> Work instruction
With pictures removed, output every record below exactly as written.

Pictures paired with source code

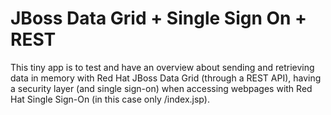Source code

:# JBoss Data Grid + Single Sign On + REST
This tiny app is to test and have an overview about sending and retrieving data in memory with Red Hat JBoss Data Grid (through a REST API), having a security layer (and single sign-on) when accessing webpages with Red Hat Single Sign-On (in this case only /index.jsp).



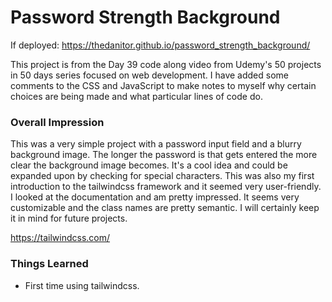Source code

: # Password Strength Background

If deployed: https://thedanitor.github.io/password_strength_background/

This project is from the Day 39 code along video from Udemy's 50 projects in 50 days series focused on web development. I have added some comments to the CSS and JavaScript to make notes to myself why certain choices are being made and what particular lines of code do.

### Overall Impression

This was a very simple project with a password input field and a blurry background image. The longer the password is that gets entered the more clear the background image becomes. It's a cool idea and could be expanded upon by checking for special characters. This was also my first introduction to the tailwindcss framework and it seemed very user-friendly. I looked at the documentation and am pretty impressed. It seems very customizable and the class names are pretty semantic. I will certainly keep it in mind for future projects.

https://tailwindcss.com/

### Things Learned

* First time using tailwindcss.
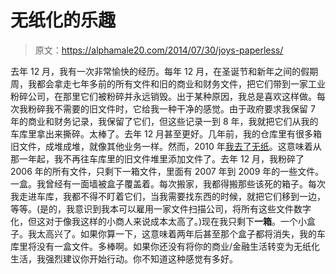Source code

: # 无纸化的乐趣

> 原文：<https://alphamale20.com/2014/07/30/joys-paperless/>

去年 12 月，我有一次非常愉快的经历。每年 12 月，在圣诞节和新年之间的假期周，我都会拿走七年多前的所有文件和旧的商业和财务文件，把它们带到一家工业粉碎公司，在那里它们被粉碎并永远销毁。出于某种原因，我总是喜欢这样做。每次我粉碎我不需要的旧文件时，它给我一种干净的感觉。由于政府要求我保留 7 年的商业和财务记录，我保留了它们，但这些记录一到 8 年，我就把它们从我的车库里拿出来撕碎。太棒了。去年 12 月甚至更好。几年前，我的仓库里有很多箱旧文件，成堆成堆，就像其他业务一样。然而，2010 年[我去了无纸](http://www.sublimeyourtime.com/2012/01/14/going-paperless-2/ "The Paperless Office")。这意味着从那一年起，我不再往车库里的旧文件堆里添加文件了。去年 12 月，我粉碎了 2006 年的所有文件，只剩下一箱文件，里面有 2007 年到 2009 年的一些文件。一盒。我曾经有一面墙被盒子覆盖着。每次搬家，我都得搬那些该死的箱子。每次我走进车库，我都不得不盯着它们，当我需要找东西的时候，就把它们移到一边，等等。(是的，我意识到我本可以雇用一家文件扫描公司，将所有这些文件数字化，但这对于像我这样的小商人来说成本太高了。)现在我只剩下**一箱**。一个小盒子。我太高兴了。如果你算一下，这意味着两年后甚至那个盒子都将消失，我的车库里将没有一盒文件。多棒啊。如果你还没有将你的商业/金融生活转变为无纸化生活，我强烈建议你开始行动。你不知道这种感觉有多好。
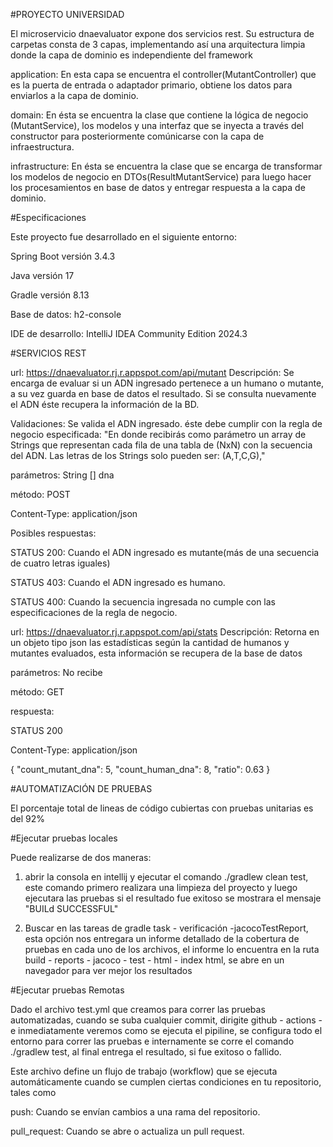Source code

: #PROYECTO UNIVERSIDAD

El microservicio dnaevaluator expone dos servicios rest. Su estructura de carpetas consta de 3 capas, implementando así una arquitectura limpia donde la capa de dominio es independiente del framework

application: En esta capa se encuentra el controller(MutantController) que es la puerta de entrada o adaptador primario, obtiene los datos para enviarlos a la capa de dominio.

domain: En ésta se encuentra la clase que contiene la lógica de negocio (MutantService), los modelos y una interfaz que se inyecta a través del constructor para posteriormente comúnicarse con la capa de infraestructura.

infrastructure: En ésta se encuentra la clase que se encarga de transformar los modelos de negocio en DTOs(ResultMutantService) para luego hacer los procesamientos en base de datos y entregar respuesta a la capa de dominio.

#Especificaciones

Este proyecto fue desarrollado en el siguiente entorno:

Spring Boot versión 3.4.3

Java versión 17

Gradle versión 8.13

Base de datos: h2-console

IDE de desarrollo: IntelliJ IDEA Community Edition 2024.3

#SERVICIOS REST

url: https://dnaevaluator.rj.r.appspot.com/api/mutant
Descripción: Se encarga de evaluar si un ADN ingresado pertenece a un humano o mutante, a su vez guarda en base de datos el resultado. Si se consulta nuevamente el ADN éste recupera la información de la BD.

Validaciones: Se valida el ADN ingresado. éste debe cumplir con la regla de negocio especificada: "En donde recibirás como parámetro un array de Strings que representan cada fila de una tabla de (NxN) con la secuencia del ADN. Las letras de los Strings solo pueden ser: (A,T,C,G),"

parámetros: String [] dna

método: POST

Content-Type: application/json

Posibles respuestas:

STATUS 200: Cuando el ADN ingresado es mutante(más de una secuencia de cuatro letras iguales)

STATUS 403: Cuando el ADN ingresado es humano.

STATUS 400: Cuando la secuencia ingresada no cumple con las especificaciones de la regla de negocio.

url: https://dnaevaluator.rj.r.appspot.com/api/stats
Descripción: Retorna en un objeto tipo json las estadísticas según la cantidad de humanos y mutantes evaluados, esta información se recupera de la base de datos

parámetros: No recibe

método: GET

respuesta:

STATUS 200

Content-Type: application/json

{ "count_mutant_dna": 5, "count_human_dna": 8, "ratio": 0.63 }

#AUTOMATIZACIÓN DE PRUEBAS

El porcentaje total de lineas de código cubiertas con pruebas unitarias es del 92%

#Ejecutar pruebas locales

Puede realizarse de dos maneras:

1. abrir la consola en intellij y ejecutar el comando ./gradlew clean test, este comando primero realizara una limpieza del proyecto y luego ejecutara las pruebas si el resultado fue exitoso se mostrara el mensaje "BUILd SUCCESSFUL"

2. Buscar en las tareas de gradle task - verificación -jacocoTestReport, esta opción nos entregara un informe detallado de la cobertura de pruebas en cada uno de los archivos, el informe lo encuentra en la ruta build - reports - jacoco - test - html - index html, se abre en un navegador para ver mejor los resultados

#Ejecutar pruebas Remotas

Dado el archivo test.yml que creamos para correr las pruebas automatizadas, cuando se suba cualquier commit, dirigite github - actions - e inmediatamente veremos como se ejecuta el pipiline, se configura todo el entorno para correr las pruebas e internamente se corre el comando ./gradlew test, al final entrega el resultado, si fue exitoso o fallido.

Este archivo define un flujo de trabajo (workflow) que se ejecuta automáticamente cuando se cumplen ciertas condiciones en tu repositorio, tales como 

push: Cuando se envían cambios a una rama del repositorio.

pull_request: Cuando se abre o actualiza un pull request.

> Result for this exercise
Source code

:# JBoss Data Grid + Single Sign On + REST
This tiny app is to test and have an overview about sending and retrieving data in memory with Red Hat JBoss Data Grid (through a REST API), having a security layer (and single sign-on) when accessing webpages with Red Hat Single Sign-On (in this case only /index.jsp).



Source code

: # Password Strength Background

If deployed: https://thedanitor.github.io/password_strength_background/

This project is from the Day 39 code along video from Udemy's 50 projects in 50 days series focused on web development. I have added some comments to the CSS and JavaScript to make notes to myself why certain choices are being made and what particular lines of code do.

### Overall Impression

This was a very simple project with a password input field and a blurry background image. The longer the password is that gets entered the more clear the background image becomes. It's a cool idea and could be expanded upon by checking for special characters. This was also my first introduction to the tailwindcss framework and it seemed very user-friendly. I looked at the documentation and am pretty impressed. It seems very customizable and the class names are pretty semantic. I will certainly keep it in mind for future projects.

https://tailwindcss.com/

### Things Learned

* First time using tailwindcss.
Source code

: # 无纸化的乐趣

> 原文：<https://alphamale20.com/2014/07/30/joys-paperless/>

去年 12 月，我有一次非常愉快的经历。每年 12 月，在圣诞节和新年之间的假期周，我都会拿走七年多前的所有文件和旧的商业和财务文件，把它们带到一家工业粉碎公司，在那里它们被粉碎并永远销毁。出于某种原因，我总是喜欢这样做。每次我粉碎我不需要的旧文件时，它给我一种干净的感觉。由于政府要求我保留 7 年的商业和财务记录，我保留了它们，但这些记录一到 8 年，我就把它们从我的车库里拿出来撕碎。太棒了。去年 12 月甚至更好。几年前，我的仓库里有很多箱旧文件，成堆成堆，就像其他业务一样。然而，2010 年[我去了无纸](http://www.sublimeyourtime.com/2012/01/14/going-paperless-2/ "The Paperless Office")。这意味着从那一年起，我不再往车库里的旧文件堆里添加文件了。去年 12 月，我粉碎了 2006 年的所有文件，只剩下一箱文件，里面有 2007 年到 2009 年的一些文件。一盒。我曾经有一面墙被盒子覆盖着。每次搬家，我都得搬那些该死的箱子。每次我走进车库，我都不得不盯着它们，当我需要找东西的时候，就把它们移到一边，等等。(是的，我意识到我本可以雇用一家文件扫描公司，将所有这些文件数字化，但这对于像我这样的小商人来说成本太高了。)现在我只剩下**一箱**。一个小盒子。我太高兴了。如果你算一下，这意味着两年后甚至那个盒子都将消失，我的车库里将没有一盒文件。多棒啊。如果你还没有将你的商业/金融生活转变为无纸化生活，我强烈建议你开始行动。你不知道这种感觉有多好。
Source code

: #PROYECTO UNIVERSIDAD

El microservicio dnaevaluator expone dos servicios rest. Su estructura de carpetas consta de 3 capas, implementando así una arquitectura limpia donde la capa de dominio es independiente del framework

application: En esta capa se encuentra el controller(MutantController) que es la puerta de entrada o adaptador primario, obtiene los datos para enviarlos a la capa de dominio.

domain: En ésta se encuentra la clase que contiene la lógica de negocio (MutantService), los modelos y una interfaz que se inyecta a través del constructor para posteriormente comúnicarse con la capa de infraestructura.

infrastructure: En ésta se encuentra la clase que se encarga de transformar los modelos de negocio en DTOs(ResultMutantService) para luego hacer los procesamientos en base de datos y entregar respuesta a la capa de dominio.

#Especificaciones

Este proyecto fue desarrollado en el siguiente entorno:

Spring Boot versión 3.4.3

Java versión 17

Gradle versión 8.13

Base de datos: h2-console

IDE de desarrollo: IntelliJ IDEA Community Edition 2024.3

#SERVICIOS REST

url: https://dnaevaluator.rj.r.appspot.com/api/mutant
Descripción: Se encarga de evaluar si un ADN ingresado pertenece a un humano o mutante, a su vez guarda en base de datos el resultado. Si se consulta nuevamente el ADN éste recupera la información de la BD.

Validaciones: Se valida el ADN ingresado. éste debe cumplir con la regla de negocio especificada: "En donde recibirás como parámetro un array de Strings que representan cada fila de una tabla de (NxN) con la secuencia del ADN. Las letras de los Strings solo pueden ser: (A,T,C,G),"

parámetros: String [] dna

método: POST

Content-Type: application/json

Posibles respuestas:

STATUS 200: Cuando el ADN ingresado es mutante(más de una secuencia de cuatro letras iguales)

STATUS 403: Cuando el ADN ingresado es humano.

STATUS 400: Cuando la secuencia ingresada no cumple con las especificaciones de la regla de negocio.

url: https://dnaevaluator.rj.r.appspot.com/api/stats
Descripción: Retorna en un objeto tipo json las estadísticas según la cantidad de humanos y mutantes evaluados, esta información se recupera de la base de datos

parámetros: No recibe

método: GET

respuesta:

STATUS 200

Content-Type: application/json

{ "count_mutant_dna": 5, "count_human_dna": 8, "ratio": 0.63 }

#AUTOMATIZACIÓN DE PRUEBAS

El porcentaje total de lineas de código cubiertas con pruebas unitarias es del 92%

#Ejecutar pruebas locales

Puede realizarse de dos maneras:

1. abrir la consola en intellij y ejecutar el comando ./gradlew clean test, este comando primero realizara una limpieza del proyecto y luego ejecutara las pruebas si el resultado fue exitoso se mostrara el mensaje "BUILd SUCCESSFUL"

2. Buscar en las tareas de gradle task - verificación -jacocoTestReport, esta opción nos entregara un informe detallado de la cobertura de pruebas en cada uno de los archivos, el informe lo encuentra en la ruta build - reports - jacoco - test - html - index html, se abre en un navegador para ver mejor los resultados

#Ejecutar pruebas Remotas

Dado el archivo test.yml que creamos para correr las pruebas automatizadas, cuando se suba cualquier commit, dirigite github - actions - e inmediatamente veremos como se ejecuta el pipiline, se configura todo el entorno para correr las pruebas e internamente se corre el comando ./gradlew test, al final entrega el resultado, si fue exitoso o fallido.

Este archivo define un flujo de trabajo (workflow) que se ejecuta automáticamente cuando se cumplen ciertas condiciones en tu repositorio, tales como 

push: Cuando se envían cambios a una rama del repositorio.

pull_request: Cuando se abre o actualiza un pull request.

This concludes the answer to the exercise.